Elle écrivait à Mlle Levaillant. (Page 45.)

Mlle Levaillant, devenue Mme Loyer de Maromme, a laissé des Souvenirs sur Charlotte Corday. Elle les confia à son jeune parent, Casimir-Périer, père du fugace président de la République. Il les publia en 1862 et garantit leur authenticité.

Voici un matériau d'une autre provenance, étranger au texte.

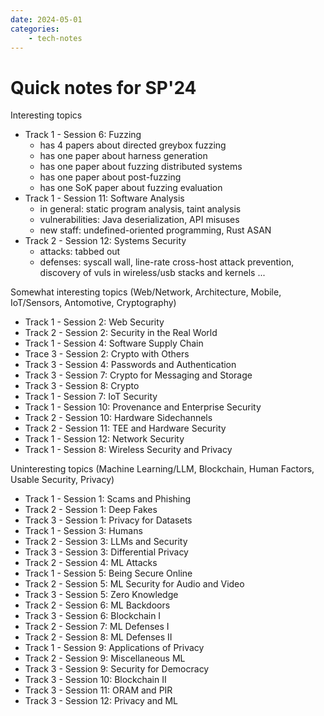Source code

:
 ```yaml
---
date: 2024-05-01
categories:
    - tech-notes
---
```


# Quick notes for SP'24

Interesting topics

- Track 1 - Session 6: Fuzzing
    + has 4 papers about directed greybox fuzzing
    + has one paper about harness generation
    + has one paper about fuzzing distributed systems
    + has one paper about post-fuzzing
    + has one SoK paper about fuzzing evaluation
- Track 1 - Session 11: Software Analysis
    + in general: static program analysis, taint analysis
    + vulnerabilities: Java deserialization, API misuses
    + new staff: undefined-oriented programming, Rust ASAN
- Track 2 - Session 12: Systems Security
    + attacks: tabbed out
    + defenses: syscall wall, line-rate cross-host attack prevention, discovery
    of vuls in wireless/usb stacks and kernels ...

Somewhat interesting topics (Web/Network, Architecture, Mobile, IoT/Sensors, Antomotive, Cryptography)

- Track 1 - Session 2: Web Security
- Track 2 - Session 2: Security in the Real World
- Track 1 - Session 4: Software Supply Chain
- Trace 3 - Session 2: Crypto with Others
- Track 3 - Session 4: Passwords and Authentication
- Track 3 - Session 7: Crypto for Messaging and Storage
- Track 3 - Session 8: Crypto
- Track 1 - Session 7: IoT Security
- Track 1 - Session 10: Provenance and Enterprise Security
- Track 2 - Session 10: Hardware Sidechannels
- Track 2 - Session 11: TEE and Hardware Security
- Track 1 - Session 12: Network Security
- Track 1 - Session 8: Wireless Security and Privacy

Uninteresting topics (Machine Learning/LLM, Blockchain, Human Factors, Usable Security, Privacy)

- Track 1 - Session 1: Scams and Phishing
- Track 2 - Session 1: Deep Fakes
- Track 3 - Session 1: Privacy for Datasets
- Track 1 - Session 3: Humans
- Track 2 - Session 3: LLMs and Security
- Track 3 - Session 3: Differential Privacy
- Track 2 - Session 4: ML Attacks
- Track 1 - Session 5: Being Secure Online
- Track 2 - Session 5: ML Security for Audio and Video
- Track 3 - Session 5: Zero Knowledge
- Track 2 - Session 6: ML Backdoors
- Track 3 - Session 6: Blockchain I
- Track 2 - Session 7: ML Defenses I
- Track 2 - Session 8: ML Defenses II
- Track 1 - Session 9: Applications of Privacy
- Track 2 - Session 9: Miscellaneous ML
- Track 3 - Session 9: Security for Democracy
- Track 3 - Session 10: Blockchain II
- Track 3 - Session 11: ORAM and PIR
- Track 3 - Session 12: Privacy and ML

Les Souvenirs de Mme de Maromme sont malheureusement entachés d’erreurs. Ainsi elle dit : « Mme de Belzunce survécut peu à son neveu. » Or elle était morte deux ans avant le vicomte de Belzunce. Parlant du père de Charlotte : « Le vieux gentilhomme, assure-t-elle, était royaliste jusqu’à la moelle des os. » Or les différents écrits laissés par M. de Corday d’Armont, c’est-à-dire ses Mémoires aux Assemblées provinciales, ses deux Mémoires sur le Droit d’aînesse, ses Principes de Gouvernement, attestent son libéralisme.

La façon dont elle conte l’arrivée de Charlotte Corday chez Mme de Bretteville est évidemment fantaisiste. À l’entendre, la vieille dame ne connaissait pas cette parente « qui lui tombait des nues ». On sait par Augustin Leclerc que Mme de Bretteville avait payé les frais des dernières années de pensionnat de Charlotte et qu’elle la recevait, à cette époque, à Caen et à Verson.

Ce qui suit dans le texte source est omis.